Following Lu Xun’s lead, other authors of the time similarly deployed madness to critique the Chinese delusion of national and moral superiority. In Lao She’s short story “Sacrifice” (Xisheng), published in 1935, a haughty Chinese intellectual, holding utter disdain for those around him, is eventually fired from his work and divorced by his wife. Unwilling to face the source of his personal and professional misfortunes, the protagonist ultimately goes mad and is institutionalized. In Xu Zhuodai’s 1923 satirical short story ‘The Vain Lunatic’ (Xurong fengzi), meanwhile, an arrogant, spoiled schoolgirl is unwilling to confront her unfounded feelings of superiority, and subsequently descends into madness. In all three cases, madness appears less as pathology than as a metaphorical signifier of a stultifying and supercilious tradition.

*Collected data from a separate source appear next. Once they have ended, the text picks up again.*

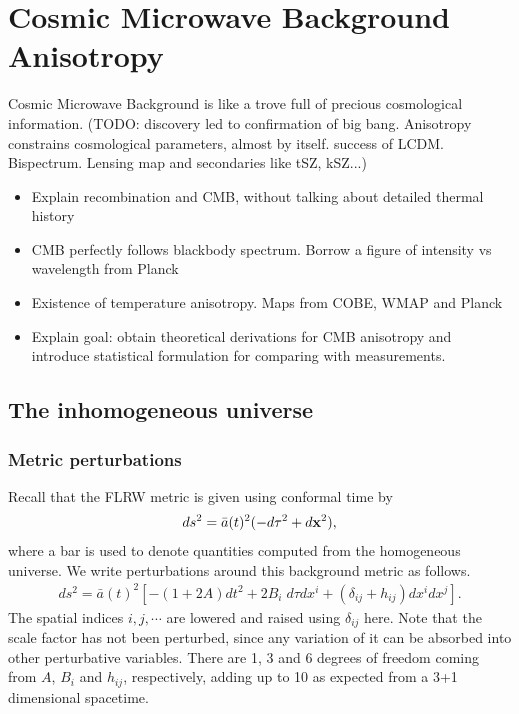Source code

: 
\chapter{Cosmic Microwave Background Anisotropy}

\ifpdf
    \graphicspath{{Chapter2/Figs/Raster/}{Chapter2/Figs/PDF/}{Chapter2/Figs/}}
\else
    \graphicspath{{Chapter2/Figs/Vector/}{Chapter2/Figs/}}
\fi

Cosmic Microwave Background is like a trove full of precious cosmological information.
(TODO: discovery led to confirmation of big bang. Anisotropy constrains cosmological parameters, almost by itself. success of LCDM. Bispectrum. Lensing map and secondaries like tSZ, kSZ...)



\begin{itemize}
	\item Explain recombination and CMB, without talking about detailed thermal history 
	\item CMB perfectly follows blackbody spectrum. Borrow a figure of intensity vs wavelength from Planck
	\item Existence of temperature anisotropy. Maps from COBE, WMAP and Planck
	\item Explain goal: obtain theoretical derivations for CMB anisotropy and introduce statistical formulation for comparing with measurements.	
\end{itemize}

\section{The inhomogeneous universe}

\subsection{Metric perturbations} \label{section:metric_perturbations}
Recall that the FLRW metric is given using conformal time by
\begin{align}
	ds^2 = \bar{a}(t)^2 (-d\tau^2 + d\mathbf{x}^2),
\end{align}
where a bar is used to denote quantities computed from the homogeneous universe. We write perturbations around this background metric as follows.
\begin{align}
	ds^2 = \bar{a}(t)^2 \left[ -(1+2A) dt^2 + 2B_i \; d\tau dx^i + (\delta_{ij} + h_{ij}) dx^i dx^j \right].
\end{align}
The spatial indices $i,j,\cdots$ are lowered and raised using $\delta_{ij}$ here. Note that the scale factor has not been perturbed, since any variation of it can be absorbed into other perturbative variables. There are 1, 3 and 6 degrees of freedom coming from $A$, $B_i$ and $h_{ij}$, respectively, adding up to 10 as expected from a 3+1 dimensional spacetime.

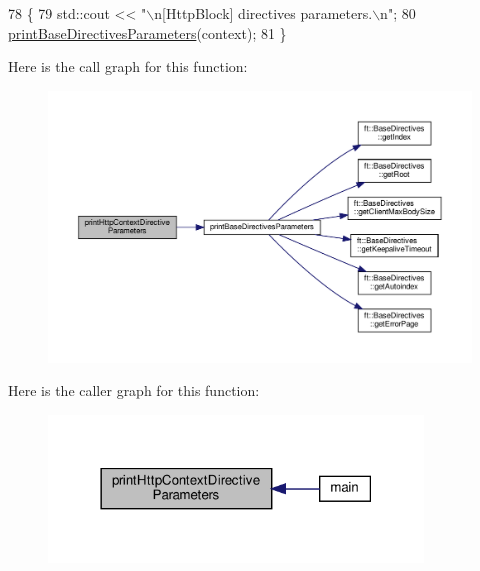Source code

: \begin{DoxyCode}
78     \{
79         std::cout << \textcolor{stringliteral}{"\(\backslash\)n[HttpBlock] directives parameters.\(\backslash\)n"};
80         \hyperlink{namespaceft_af12105e484dbac115fe1d6a4ff074f27}{printBaseDirectivesParameters}(context);
81     \}
\end{DoxyCode}
Here is the call graph for this function\+:
\nopagebreak
\begin{figure}[H]
\begin{center}
\leavevmode
\includegraphics[width=350pt]{namespaceft_a227dfbe1be478e0415b853df46dec985_cgraph}
\end{center}
\end{figure}
Here is the caller graph for this function\+:
\nopagebreak
\begin{figure}[H]
\begin{center}
\leavevmode
\includegraphics[width=282pt]{namespaceft_a227dfbe1be478e0415b853df46dec985_icgraph}
\end{center}
\end{figure}
\mbox{\label{namespaceft_a0036b0ebdedb1a1a1956f4ac3fafdbc4}}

But it was Lu Xun’s madman, more than any other, who ultimately became the emblem of the modern era. While the protagonists in Lao She’s and Xu Zhuodai’s stories offer no hope for future redemption, Lu Xun’s madman at least extends its possibility. “Perhaps there are still children who have not yet eaten men?” the story concludes. “Save the children…”
Criticizing the barbarism of his fellow countrymen, the madman simultaneously evokes hope for a more humane future: one in which the lucidity of his “madness” is exposed for the sanity that it truly is. It is an injunction that, one hundred years on, continues to feel strangely prescient. When real and fake, right and wrong have appeared to become hopelessly enmeshed, it can be difficult to remember where the line between madness and sanity lies. Lu Xun reminds us to not give up the fight. ∎
Written on the centenary of the publication of Lu Xun’s ‘Diary of a Madman,’ this post builds on the author’s forthcoming monograph The Invention of Madness: State, Society, And The Insane In Modern China (University of Chicago Press, 2018).